**Exercise instructions:**
Could you retype the entries below exactly, omitting every picture?

*** Begin section ***

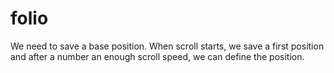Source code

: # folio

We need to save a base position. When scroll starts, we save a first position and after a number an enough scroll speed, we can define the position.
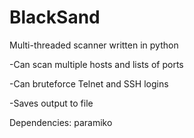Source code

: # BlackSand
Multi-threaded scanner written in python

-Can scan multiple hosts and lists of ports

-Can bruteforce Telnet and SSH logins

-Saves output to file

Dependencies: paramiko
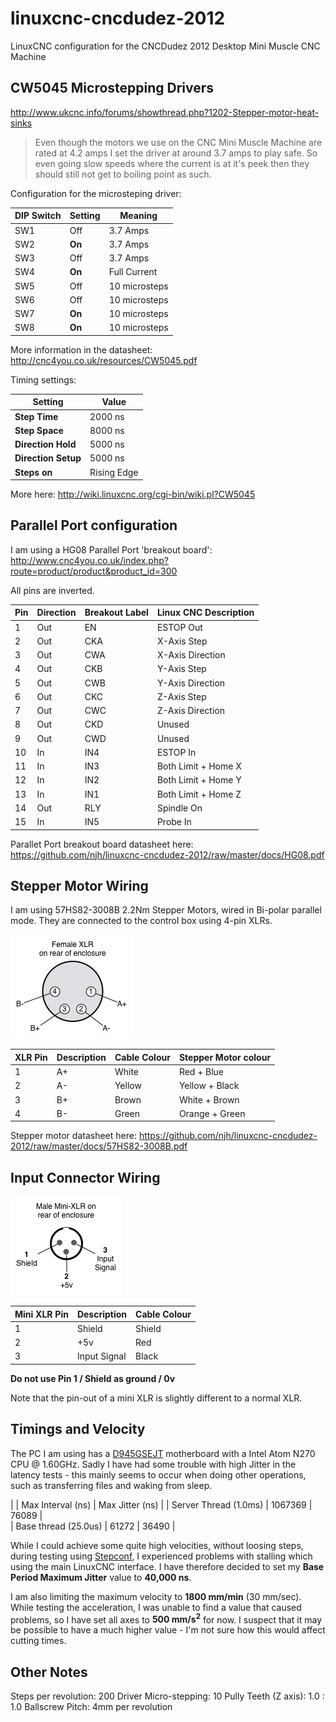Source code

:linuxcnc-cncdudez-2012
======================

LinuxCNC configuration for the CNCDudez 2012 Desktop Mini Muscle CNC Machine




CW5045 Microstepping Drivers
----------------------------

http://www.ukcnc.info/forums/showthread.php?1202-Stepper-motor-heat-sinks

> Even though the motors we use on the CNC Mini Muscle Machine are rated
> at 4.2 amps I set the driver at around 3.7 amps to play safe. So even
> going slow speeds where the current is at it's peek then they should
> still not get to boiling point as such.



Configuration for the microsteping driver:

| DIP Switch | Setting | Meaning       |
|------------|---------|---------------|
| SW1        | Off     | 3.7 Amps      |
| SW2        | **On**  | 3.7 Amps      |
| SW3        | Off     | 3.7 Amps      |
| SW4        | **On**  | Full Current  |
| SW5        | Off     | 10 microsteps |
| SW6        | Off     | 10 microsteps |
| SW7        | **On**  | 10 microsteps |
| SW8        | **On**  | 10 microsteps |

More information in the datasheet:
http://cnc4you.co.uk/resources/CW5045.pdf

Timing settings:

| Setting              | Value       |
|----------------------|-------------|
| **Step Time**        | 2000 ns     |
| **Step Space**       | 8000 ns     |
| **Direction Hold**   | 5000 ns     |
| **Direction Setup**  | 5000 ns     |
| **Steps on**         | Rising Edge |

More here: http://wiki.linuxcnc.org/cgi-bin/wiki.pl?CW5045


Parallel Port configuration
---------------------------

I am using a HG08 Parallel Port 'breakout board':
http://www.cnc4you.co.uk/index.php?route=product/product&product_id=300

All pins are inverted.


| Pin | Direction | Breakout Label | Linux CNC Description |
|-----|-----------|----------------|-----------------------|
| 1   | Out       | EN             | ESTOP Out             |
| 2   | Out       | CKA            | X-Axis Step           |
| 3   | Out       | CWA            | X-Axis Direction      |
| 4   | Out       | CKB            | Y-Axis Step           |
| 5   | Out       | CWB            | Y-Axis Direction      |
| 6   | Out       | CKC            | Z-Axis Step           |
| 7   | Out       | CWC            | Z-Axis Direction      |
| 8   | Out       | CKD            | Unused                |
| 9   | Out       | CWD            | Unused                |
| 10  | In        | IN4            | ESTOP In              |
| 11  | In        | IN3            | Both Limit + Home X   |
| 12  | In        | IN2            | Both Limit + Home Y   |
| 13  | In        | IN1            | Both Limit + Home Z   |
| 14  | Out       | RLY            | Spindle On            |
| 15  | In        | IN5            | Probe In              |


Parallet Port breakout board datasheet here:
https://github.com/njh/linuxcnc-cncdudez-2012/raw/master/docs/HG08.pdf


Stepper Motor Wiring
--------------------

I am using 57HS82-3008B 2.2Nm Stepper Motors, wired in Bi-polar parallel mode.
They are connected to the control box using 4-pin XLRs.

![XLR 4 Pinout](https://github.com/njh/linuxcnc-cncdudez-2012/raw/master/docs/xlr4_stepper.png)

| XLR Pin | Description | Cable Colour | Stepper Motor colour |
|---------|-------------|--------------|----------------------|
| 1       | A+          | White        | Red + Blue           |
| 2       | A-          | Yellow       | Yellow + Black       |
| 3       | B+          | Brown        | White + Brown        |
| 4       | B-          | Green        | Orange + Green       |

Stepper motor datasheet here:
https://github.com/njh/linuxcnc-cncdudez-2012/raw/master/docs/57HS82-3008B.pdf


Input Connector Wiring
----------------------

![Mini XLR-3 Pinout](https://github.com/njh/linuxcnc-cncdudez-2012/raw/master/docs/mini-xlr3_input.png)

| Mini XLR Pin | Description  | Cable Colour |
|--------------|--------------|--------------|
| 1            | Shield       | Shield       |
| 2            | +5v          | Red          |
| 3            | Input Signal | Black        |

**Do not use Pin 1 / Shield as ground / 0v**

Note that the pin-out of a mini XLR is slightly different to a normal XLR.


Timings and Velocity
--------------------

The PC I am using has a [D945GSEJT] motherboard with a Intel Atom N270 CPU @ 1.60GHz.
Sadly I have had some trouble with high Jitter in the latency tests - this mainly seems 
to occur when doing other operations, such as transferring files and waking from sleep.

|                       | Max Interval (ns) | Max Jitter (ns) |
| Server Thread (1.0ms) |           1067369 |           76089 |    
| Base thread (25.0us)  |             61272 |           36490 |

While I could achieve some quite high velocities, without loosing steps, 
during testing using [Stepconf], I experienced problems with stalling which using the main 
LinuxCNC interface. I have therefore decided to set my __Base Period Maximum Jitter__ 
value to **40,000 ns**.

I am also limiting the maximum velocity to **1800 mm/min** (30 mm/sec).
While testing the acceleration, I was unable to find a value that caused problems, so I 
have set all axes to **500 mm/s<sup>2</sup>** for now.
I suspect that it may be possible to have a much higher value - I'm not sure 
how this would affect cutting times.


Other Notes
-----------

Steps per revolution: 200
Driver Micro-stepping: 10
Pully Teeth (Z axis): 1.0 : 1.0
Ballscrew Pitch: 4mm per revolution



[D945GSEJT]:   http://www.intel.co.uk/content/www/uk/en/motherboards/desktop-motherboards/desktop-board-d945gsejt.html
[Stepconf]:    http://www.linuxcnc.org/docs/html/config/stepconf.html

*** End section ***

**Reply:**
Source code

: # folio

We need to save a base position. When scroll starts, we save a first position and after a number an enough scroll speed, we can define the position.
Source code

: # BlackSand
Multi-threaded scanner written in python

-Can scan multiple hosts and lists of ports

-Can bruteforce Telnet and SSH logins

-Saves output to file

Dependencies: paramiko
Source code

:linuxcnc-cncdudez-2012
======================

LinuxCNC configuration for the CNCDudez 2012 Desktop Mini Muscle CNC Machine




CW5045 Microstepping Drivers
----------------------------

http://www.ukcnc.info/forums/showthread.php?1202-Stepper-motor-heat-sinks

> Even though the motors we use on the CNC Mini Muscle Machine are rated
> at 4.2 amps I set the driver at around 3.7 amps to play safe. So even
> going slow speeds where the current is at it's peek then they should
> still not get to boiling point as such.



Configuration for the microsteping driver:

| DIP Switch | Setting | Meaning       |
|------------|---------|---------------|
| SW1        | Off     | 3.7 Amps      |
| SW2        | **On**  | 3.7 Amps      |
| SW3        | Off     | 3.7 Amps      |
| SW4        | **On**  | Full Current  |
| SW5        | Off     | 10 microsteps |
| SW6        | Off     | 10 microsteps |
| SW7        | **On**  | 10 microsteps |
| SW8        | **On**  | 10 microsteps |

More information in the datasheet:
http://cnc4you.co.uk/resources/CW5045.pdf

Timing settings:

| Setting              | Value       |
|----------------------|-------------|
| **Step Time**        | 2000 ns     |
| **Step Space**       | 8000 ns     |
| **Direction Hold**   | 5000 ns     |
| **Direction Setup**  | 5000 ns     |
| **Steps on**         | Rising Edge |

More here: http://wiki.linuxcnc.org/cgi-bin/wiki.pl?CW5045


Parallel Port configuration
---------------------------

I am using a HG08 Parallel Port 'breakout board':
http://www.cnc4you.co.uk/index.php?route=product/product&product_id=300

All pins are inverted.


| Pin | Direction | Breakout Label | Linux CNC Description |
|-----|-----------|----------------|-----------------------|
| 1   | Out       | EN             | ESTOP Out             |
| 2   | Out       | CKA            | X-Axis Step           |
| 3   | Out       | CWA            | X-Axis Direction      |
| 4   | Out       | CKB            | Y-Axis Step           |
| 5   | Out       | CWB            | Y-Axis Direction      |
| 6   | Out       | CKC            | Z-Axis Step           |
| 7   | Out       | CWC            | Z-Axis Direction      |
| 8   | Out       | CKD            | Unused                |
| 9   | Out       | CWD            | Unused                |
| 10  | In        | IN4            | ESTOP In              |
| 11  | In        | IN3            | Both Limit + Home X   |
| 12  | In        | IN2            | Both Limit + Home Y   |
| 13  | In        | IN1            | Both Limit + Home Z   |
| 14  | Out       | RLY            | Spindle On            |
| 15  | In        | IN5            | Probe In              |


Parallet Port breakout board datasheet here:
https://github.com/njh/linuxcnc-cncdudez-2012/raw/master/docs/HG08.pdf


Stepper Motor Wiring
--------------------

I am using 57HS82-3008B 2.2Nm Stepper Motors, wired in Bi-polar parallel mode.
They are connected to the control box using 4-pin XLRs.

![XLR 4 Pinout](https://github.com/njh/linuxcnc-cncdudez-2012/raw/master/docs/xlr4_stepper.png)

| XLR Pin | Description | Cable Colour | Stepper Motor colour |
|---------|-------------|--------------|----------------------|
| 1       | A+          | White        | Red + Blue           |
| 2       | A-          | Yellow       | Yellow + Black       |
| 3       | B+          | Brown        | White + Brown        |
| 4       | B-          | Green        | Orange + Green       |

Stepper motor datasheet here:
https://github.com/njh/linuxcnc-cncdudez-2012/raw/master/docs/57HS82-3008B.pdf


Input Connector Wiring
----------------------

![Mini XLR-3 Pinout](https://github.com/njh/linuxcnc-cncdudez-2012/raw/master/docs/mini-xlr3_input.png)

| Mini XLR Pin | Description  | Cable Colour |
|--------------|--------------|--------------|
| 1            | Shield       | Shield       |
| 2            | +5v          | Red          |
| 3            | Input Signal | Black        |

**Do not use Pin 1 / Shield as ground / 0v**

Note that the pin-out of a mini XLR is slightly different to a normal XLR.


Timings and Velocity
--------------------

The PC I am using has a [D945GSEJT] motherboard with a Intel Atom N270 CPU @ 1.60GHz.
Sadly I have had some trouble with high Jitter in the latency tests - this mainly seems 
to occur when doing other operations, such as transferring files and waking from sleep.

|                       | Max Interval (ns) | Max Jitter (ns) |
| Server Thread (1.0ms) |           1067369 |           76089 |    
| Base thread (25.0us)  |             61272 |           36490 |

While I could achieve some quite high velocities, without loosing steps, 
during testing using [Stepconf], I experienced problems with stalling which using the main 
LinuxCNC interface. I have therefore decided to set my __Base Period Maximum Jitter__ 
value to **40,000 ns**.

I am also limiting the maximum velocity to **1800 mm/min** (30 mm/sec).
While testing the acceleration, I was unable to find a value that caused problems, so I 
have set all axes to **500 mm/s<sup>2</sup>** for now.
I suspect that it may be possible to have a much higher value - I'm not sure 
how this would affect cutting times.


Other Notes
-----------

Steps per revolution: 200
Driver Micro-stepping: 10
Pully Teeth (Z axis): 1.0 : 1.0
Ballscrew Pitch: 4mm per revolution



[D945GSEJT]:   http://www.intel.co.uk/content/www/uk/en/motherboards/desktop-motherboards/desktop-board-d945gsejt.html
[Stepconf]:    http://www.linuxcnc.org/docs/html/config/stepconf.html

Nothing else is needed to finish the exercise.